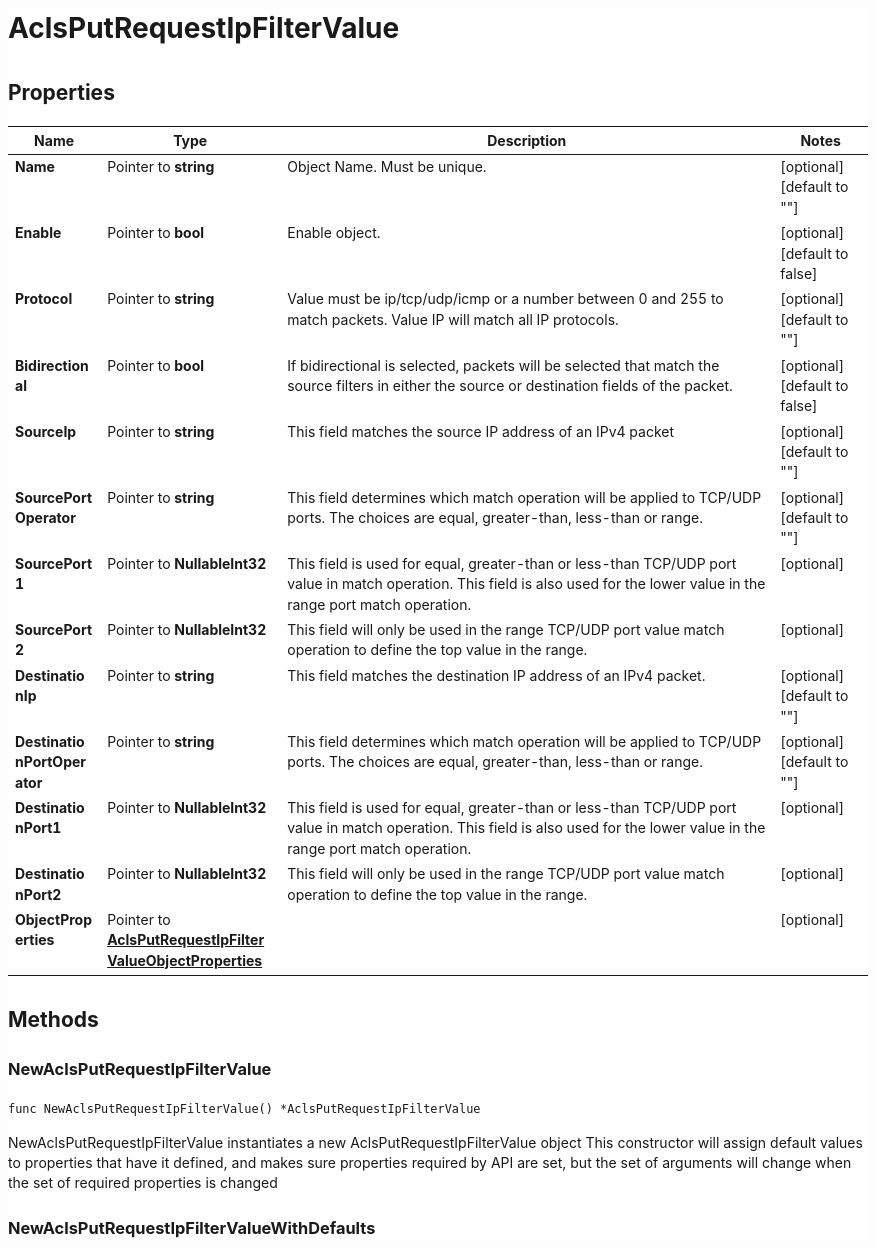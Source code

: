 # AclsPutRequestIpFilterValue

## Properties

Name | Type | Description | Notes
------------ | ------------- | ------------- | -------------
**Name** | Pointer to **string** | Object Name. Must be unique. | [optional] [default to ""]
**Enable** | Pointer to **bool** | Enable object. | [optional] [default to false]
**Protocol** | Pointer to **string** | Value must be ip/tcp/udp/icmp or a number between 0 and 255 to match packets.  Value IP will match all IP protocols. | [optional] [default to ""]
**Bidirectional** | Pointer to **bool** | If bidirectional is selected, packets will be selected that match the source filters in either the source or destination fields of the packet. | [optional] [default to false]
**SourceIp** | Pointer to **string** | This field matches the source IP address of an IPv4 packet | [optional] [default to ""]
**SourcePortOperator** | Pointer to **string** | This field determines which match operation will be applied to TCP/UDP ports. The choices are equal, greater-than, less-than or range. | [optional] [default to ""]
**SourcePort1** | Pointer to **NullableInt32** | This field is used for equal, greater-than or less-than TCP/UDP port value in match operation. This field is also used for the lower value in the range port match operation. | [optional] 
**SourcePort2** | Pointer to **NullableInt32** | This field will only be used in the range TCP/UDP port value match operation to define the top value in the range. | [optional] 
**DestinationIp** | Pointer to **string** | This field matches the destination IP address of an IPv4 packet. | [optional] [default to ""]
**DestinationPortOperator** | Pointer to **string** | This field determines which match operation will be applied to TCP/UDP ports. The choices are equal, greater-than, less-than or range. | [optional] [default to ""]
**DestinationPort1** | Pointer to **NullableInt32** | This field is used for equal, greater-than or less-than TCP/UDP port value in match operation. This field is also used for the lower value in the range port match operation. | [optional] 
**DestinationPort2** | Pointer to **NullableInt32** | This field will only be used in the range TCP/UDP port value match operation to define the top value in the range. | [optional] 
**ObjectProperties** | Pointer to [**AclsPutRequestIpFilterValueObjectProperties**](AclsPutRequestIpFilterValueObjectProperties.md) |  | [optional] 

## Methods

### NewAclsPutRequestIpFilterValue

`func NewAclsPutRequestIpFilterValue() *AclsPutRequestIpFilterValue`

NewAclsPutRequestIpFilterValue instantiates a new AclsPutRequestIpFilterValue object
This constructor will assign default values to properties that have it defined,
and makes sure properties required by API are set, but the set of arguments
will change when the set of required properties is changed

### NewAclsPutRequestIpFilterValueWithDefaults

--------------------------------------------------

Start with the line above that contains "Object Name. Must" and end with the line that contains "Value must be". Write out those lines exactly, and only those.

**Name** | Pointer to **string** | Object Name. Must be unique. | [optional] [default to ""]
**Enable** | Pointer to **bool** | Enable object. | [optional] [default to false]
**Protocol** | Pointer to **string** | Value must be ip/tcp/udp/icmp or a number between 0 and 255 to match packets.  Value IP will match all IP protocols. | [optional] [default to ""]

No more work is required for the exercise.